Eye disease can lead to isolation and depression. But making some adjustments can help with the depression. Robin Heinz Bratslavsky (pictured below with her oldest son) was diagnosed with keratoconus (KC) 20 years ago at age 25. Now a mother of two who works from home as a freelance editor. She participates in NKCF’s KC-Link.
When I was diagnosed with KC, I was an editor at a major women’s magazine. The diagnosis didn’t mean much to me at the time. Things changed when I was fitted with RGPs. I had limited wear time and pain, and I started to feel anxious about my career. There were times I had to leave work early and drive to my eye specialist — several times a week. As a young editor in a highly competitive field, I was concerned these absences would interfere with my ability to move up at the magazine.

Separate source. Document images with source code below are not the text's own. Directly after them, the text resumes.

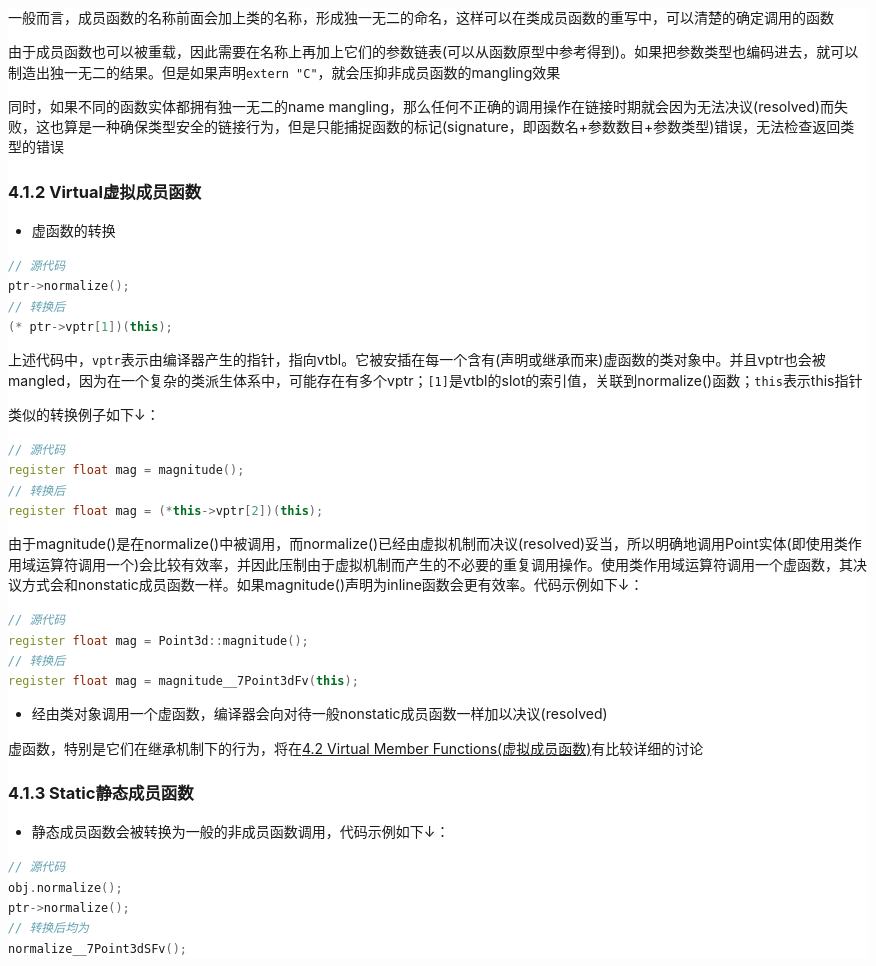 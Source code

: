 一般而言，成员函数的名称前面会加上类的名称，形成独一无二的命名，这样可以在类成员函数的重写中，可以清楚的确定调用的函数

由于成员函数也可以被重载，因此需要在名称上再加上它们的参数链表(可以从函数原型中参考得到)。如果把参数类型也编码进去，就可以制造出独一无二的结果。但是如果声明`extern "C"`，就会压抑非成员函数的mangling效果

同时，如果不同的函数实体都拥有独一无二的name mangling，那么任何不正确的调用操作在链接时期就会因为无法决议(resolved)而失败，这也算是一种确保类型安全的链接行为，但是只能捕捉函数的标记(signature，即函数名+参数数目+参数类型)错误，无法检查返回类型的错误

### 4.1.2 Virtual虚拟成员函数

* 虚函数的转换

```C++
// 源代码
ptr->normalize();
// 转换后
(* ptr->vptr[1])(this);
```

上述代码中，`vptr`表示由编译器产生的指针，指向vtbl。它被安插在每一个含有(声明或继承而来)虚函数的类对象中。并且vptr也会被mangled，因为在一个复杂的类派生体系中，可能存在有多个vptr；`[1]`是vtbl的slot的索引值，关联到normalize()函数；`this`表示this指针

类似的转换例子如下↓：

```C++
// 源代码
register float mag = magnitude();
// 转换后
register float mag = (*this->vptr[2])(this);
```

由于magnitude()是在normalize()中被调用，而normalize()已经由虚拟机制而决议(resolved)妥当，所以明确地调用Point实体(即使用类作用域运算符调用一个)会比较有效率，并因此压制由于虚拟机制而产生的不必要的重复调用操作。使用类作用域运算符调用一个虚函数，其决议方式会和nonstatic成员函数一样。如果magnitude()声明为inline函数会更有效率。代码示例如下↓：

```C++
// 源代码
register float mag = Point3d::magnitude();
// 转换后
register float mag = magnitude__7Point3dFv(this);
```

* 经由类对象调用一个虚函数，编译器会向对待一般nonstatic成员函数一样加以决议(resolved)

虚函数，特别是它们在继承机制下的行为，将在[4.2 Virtual Member Functions(虚拟成员函数)](#42-virtual-member-functions虚拟成员函数)有比较详细的讨论

### 4.1.3 Static静态成员函数

* 静态成员函数会被转换为一般的非成员函数调用，代码示例如下↓：

```C++
// 源代码
obj.normalize();
ptr->normalize();
// 转换后均为
normalize__7Point3dSFv();
```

When I had my first child, my husband and I decided I would stay home with him and work on a freelance basis. I’ve been doing this for 14 years now. Through a series of corneal abrasions, infections and lens-tolerance issues, I have had to rely heavily on my husband and family and friends to drive me and my children when my eyes would not cooperate. I have had moments of extreme despair, because I am not used to being so dependent. My husband works incredibly long hours, and he used to travel a lot. I was always worried I would not be able to drive my children in an emergency.

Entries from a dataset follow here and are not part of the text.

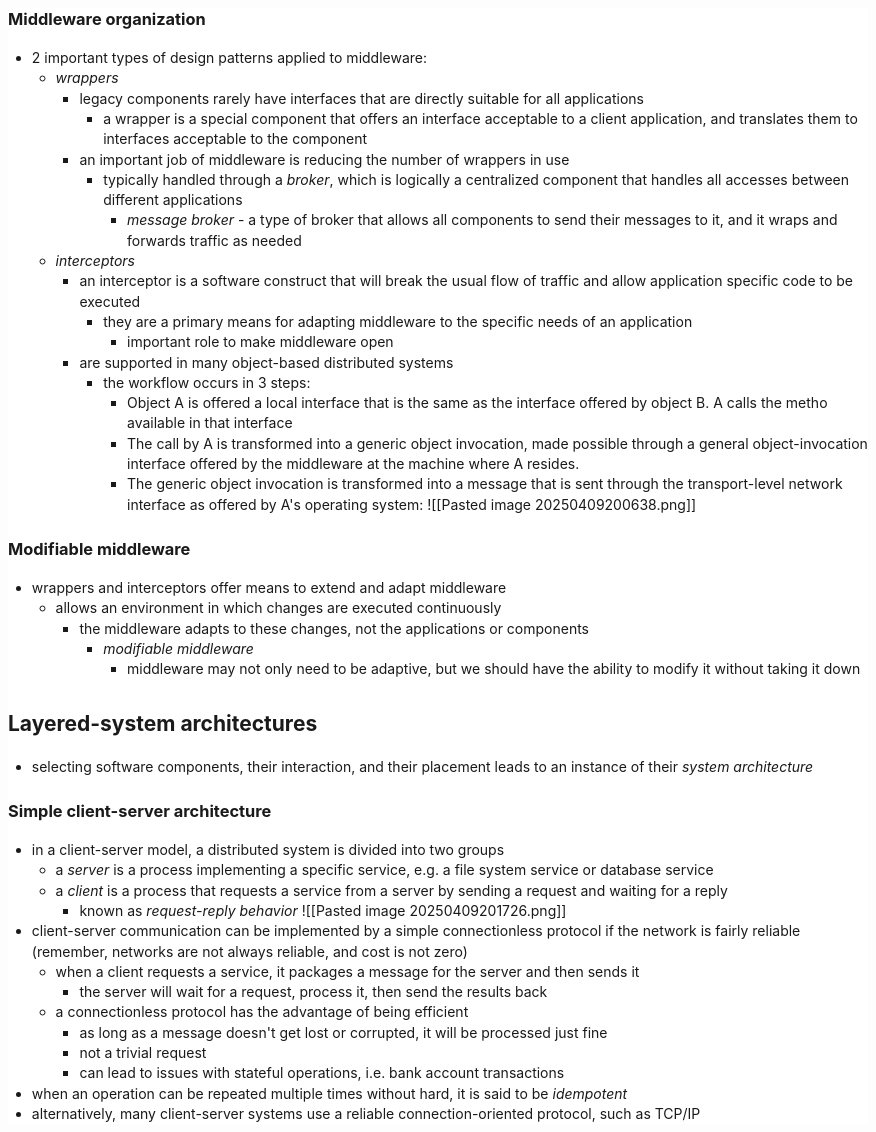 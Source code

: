 ### Middleware organization
- 2 important types of design patterns applied to middleware:
	- *wrappers*
		- legacy components rarely have interfaces that are directly suitable for all applications
			- a wrapper is a special component that offers an interface acceptable to a client application, and translates them to interfaces acceptable to the component
		- an important job of middleware is reducing the number of wrappers in use
			- typically handled through a *broker*, which is logically a centralized component  that handles all accesses between different applications
				- *message broker* - a type of broker that allows all components to send their messages to it, and it wraps and forwards traffic as needed
	- *interceptors*
		- an interceptor is a software construct that will break the usual flow of traffic and allow application specific code to be executed
			- they are a primary means for adapting middleware to the specific needs of an application
				- important role to make middleware open
		- are supported in many object-based distributed systems
			- the workflow occurs in 3 steps:
				- Object A is offered a local interface that is the same as the interface offered by object B. A calls the metho available in that interface
				- The call by A is transformed into a generic object invocation, made possible through a general object-invocation interface offered by the middleware at the machine where A resides.
				- The generic object invocation is transformed into a message that is sent through the transport-level network interface as offered by A's operating system:
![[Pasted image 20250409200638.png]]

### Modifiable middleware
- wrappers and interceptors offer means to extend and adapt middleware
	- allows an environment in which changes are executed continuously
		- the middleware adapts to these changes, not the applications or components
			- *modifiable middleware*
				- middleware may not only need to be adaptive, but we should have the ability to modify it without taking it down

## Layered-system architectures
 - selecting software components, their interaction, and their placement leads to an instance of their *system architecture*

### Simple client-server architecture
- in a client-server model, a distributed system is divided into two groups
	- a *server* is a process implementing a specific service, e.g. a file system service or database service
	- a *client* is a process that requests a service from a server by sending a request and waiting for a reply
		- known as *request-reply behavior*
![[Pasted image 20250409201726.png]]
- client-server communication can be implemented by a simple connectionless protocol if the network is fairly reliable (remember, networks are not always reliable, and cost is not zero)
	- when a client requests a service, it packages a message for the server and then sends it
		- the server will wait for a request, process it, then send the results back
	- a connectionless protocol has the advantage of being efficient
		- as long as a message doesn't get lost or corrupted, it will be processed just fine
		- not a trivial request
		- can lead to issues with stateful operations, i.e. bank account transactions
- when an operation can be repeated multiple times without hard, it is said to be *idempotent*
- alternatively, many client-server systems use a reliable connection-oriented protocol, such as TCP/IP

As my KC has progressed, I have moments in which my normally well-controlled clinical depression manifests, and I feel helpless because of my vision limitations. My sons are both avid soccer players, and I miss a lot of their on-field accomplishments, because I simply cannot see well enough.

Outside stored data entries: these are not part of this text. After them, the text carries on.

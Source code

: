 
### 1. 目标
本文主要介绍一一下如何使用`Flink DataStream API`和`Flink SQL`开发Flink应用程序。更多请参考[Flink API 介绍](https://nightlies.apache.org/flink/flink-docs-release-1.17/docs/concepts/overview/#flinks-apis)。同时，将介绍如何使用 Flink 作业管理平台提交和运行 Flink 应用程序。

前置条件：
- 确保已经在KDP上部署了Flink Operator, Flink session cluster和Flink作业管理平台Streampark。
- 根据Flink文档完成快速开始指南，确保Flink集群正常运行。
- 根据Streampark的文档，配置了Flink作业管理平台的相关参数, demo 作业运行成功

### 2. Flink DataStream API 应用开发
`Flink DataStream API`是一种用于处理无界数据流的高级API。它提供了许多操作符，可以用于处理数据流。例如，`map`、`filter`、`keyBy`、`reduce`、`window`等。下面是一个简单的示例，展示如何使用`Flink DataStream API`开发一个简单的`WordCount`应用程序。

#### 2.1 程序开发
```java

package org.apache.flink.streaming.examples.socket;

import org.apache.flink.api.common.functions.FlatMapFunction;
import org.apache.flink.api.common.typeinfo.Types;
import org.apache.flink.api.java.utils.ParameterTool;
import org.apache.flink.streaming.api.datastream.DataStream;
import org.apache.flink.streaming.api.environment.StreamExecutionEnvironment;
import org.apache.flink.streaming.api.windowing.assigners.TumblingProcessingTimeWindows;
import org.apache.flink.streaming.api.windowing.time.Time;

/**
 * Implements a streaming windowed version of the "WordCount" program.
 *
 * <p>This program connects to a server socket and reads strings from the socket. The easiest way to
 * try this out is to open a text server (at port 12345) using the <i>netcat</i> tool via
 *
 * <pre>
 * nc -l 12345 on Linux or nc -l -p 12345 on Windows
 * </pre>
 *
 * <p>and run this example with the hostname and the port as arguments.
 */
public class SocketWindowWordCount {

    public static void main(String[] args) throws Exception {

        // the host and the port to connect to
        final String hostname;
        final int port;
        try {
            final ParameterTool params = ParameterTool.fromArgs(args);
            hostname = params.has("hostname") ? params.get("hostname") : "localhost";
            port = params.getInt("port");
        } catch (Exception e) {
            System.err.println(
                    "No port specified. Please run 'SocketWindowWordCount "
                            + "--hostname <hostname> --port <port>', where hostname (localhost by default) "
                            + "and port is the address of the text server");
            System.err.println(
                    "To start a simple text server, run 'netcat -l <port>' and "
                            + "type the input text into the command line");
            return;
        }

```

At this point, I wear Kerasoft lenses, and I have had Intacs placed in my right eye. My vision, corrected, is about 20/30, but that can vary from day to day. After 20 years, it appears my KC is stabilizing, so I have a pair of emergency glasses; they get me to approximately 20/60, so I can’t drive, but I can function somewhat around my house to give my eyes a break. I’ve been living with KC for a long time; it’s a manageable disease — as long as you are willing to make some adjustments.